━━━━━ Data provided ━━━━━

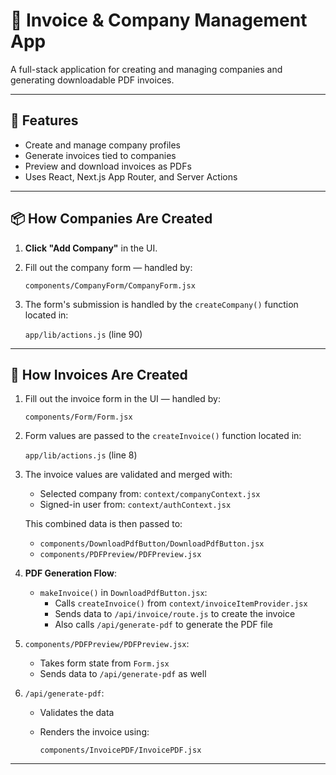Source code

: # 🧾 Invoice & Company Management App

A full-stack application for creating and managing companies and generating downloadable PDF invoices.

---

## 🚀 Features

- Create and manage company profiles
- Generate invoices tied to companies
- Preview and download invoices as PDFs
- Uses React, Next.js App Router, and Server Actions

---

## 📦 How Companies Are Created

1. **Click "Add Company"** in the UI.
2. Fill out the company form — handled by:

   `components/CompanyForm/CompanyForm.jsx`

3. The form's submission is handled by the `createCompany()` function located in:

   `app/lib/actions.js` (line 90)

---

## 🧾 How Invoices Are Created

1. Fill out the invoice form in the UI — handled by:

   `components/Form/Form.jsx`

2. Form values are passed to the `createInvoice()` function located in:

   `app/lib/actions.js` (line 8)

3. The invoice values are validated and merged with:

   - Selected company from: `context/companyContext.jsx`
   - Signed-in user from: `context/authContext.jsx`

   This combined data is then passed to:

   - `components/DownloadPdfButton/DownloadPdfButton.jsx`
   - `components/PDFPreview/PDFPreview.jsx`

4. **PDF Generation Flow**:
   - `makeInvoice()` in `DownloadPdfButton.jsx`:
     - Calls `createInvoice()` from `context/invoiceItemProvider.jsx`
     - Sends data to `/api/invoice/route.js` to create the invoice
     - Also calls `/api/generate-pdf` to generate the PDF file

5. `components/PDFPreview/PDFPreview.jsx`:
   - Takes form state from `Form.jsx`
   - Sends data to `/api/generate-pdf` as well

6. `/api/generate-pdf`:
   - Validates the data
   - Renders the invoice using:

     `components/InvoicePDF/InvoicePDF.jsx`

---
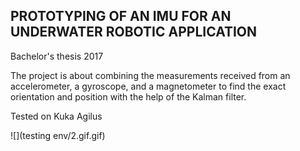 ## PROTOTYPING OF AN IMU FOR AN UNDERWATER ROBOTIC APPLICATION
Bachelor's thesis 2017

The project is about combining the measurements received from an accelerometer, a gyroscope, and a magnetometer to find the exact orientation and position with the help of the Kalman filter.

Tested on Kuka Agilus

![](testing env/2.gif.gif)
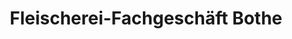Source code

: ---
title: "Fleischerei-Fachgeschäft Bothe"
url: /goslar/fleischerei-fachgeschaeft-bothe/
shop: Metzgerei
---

━━━━━

- [Your instructions] Drop the pictures and reproduce the rest of the data above exactly.

- [Expected answer]
Source code

: # 🧾 Invoice & Company Management App

A full-stack application for creating and managing companies and generating downloadable PDF invoices.

---

## 🚀 Features

- Create and manage company profiles
- Generate invoices tied to companies
- Preview and download invoices as PDFs
- Uses React, Next.js App Router, and Server Actions

---

## 📦 How Companies Are Created

1. **Click "Add Company"** in the UI.
2. Fill out the company form — handled by:

   `components/CompanyForm/CompanyForm.jsx`

3. The form's submission is handled by the `createCompany()` function located in:

   `app/lib/actions.js` (line 90)

---

## 🧾 How Invoices Are Created

1. Fill out the invoice form in the UI — handled by:

   `components/Form/Form.jsx`

2. Form values are passed to the `createInvoice()` function located in:

   `app/lib/actions.js` (line 8)

3. The invoice values are validated and merged with:

   - Selected company from: `context/companyContext.jsx`
   - Signed-in user from: `context/authContext.jsx`

   This combined data is then passed to:

   - `components/DownloadPdfButton/DownloadPdfButton.jsx`
   - `components/PDFPreview/PDFPreview.jsx`

4. **PDF Generation Flow**:
   - `makeInvoice()` in `DownloadPdfButton.jsx`:
     - Calls `createInvoice()` from `context/invoiceItemProvider.jsx`
     - Sends data to `/api/invoice/route.js` to create the invoice
     - Also calls `/api/generate-pdf` to generate the PDF file

5. `components/PDFPreview/PDFPreview.jsx`:
   - Takes form state from `Form.jsx`
   - Sends data to `/api/generate-pdf` as well

6. `/api/generate-pdf`:
   - Validates the data
   - Renders the invoice using:

     `components/InvoicePDF/InvoicePDF.jsx`

---
 ## PROTOTYPING OF AN IMU FOR AN UNDERWATER ROBOTIC APPLICATION
Bachelor's thesis 2017

The project is about combining the measurements received from an accelerometer, a gyroscope, and a magnetometer to find the exact orientation and position with the help of the Kalman filter.

Tested on Kuka Agilus

![](testing env/2.gif.gif)
Source code

: ---
title: "Fleischerei-Fachgeschäft Bothe"
url: /goslar/fleischerei-fachgeschaeft-bothe/
shop: Metzgerei
---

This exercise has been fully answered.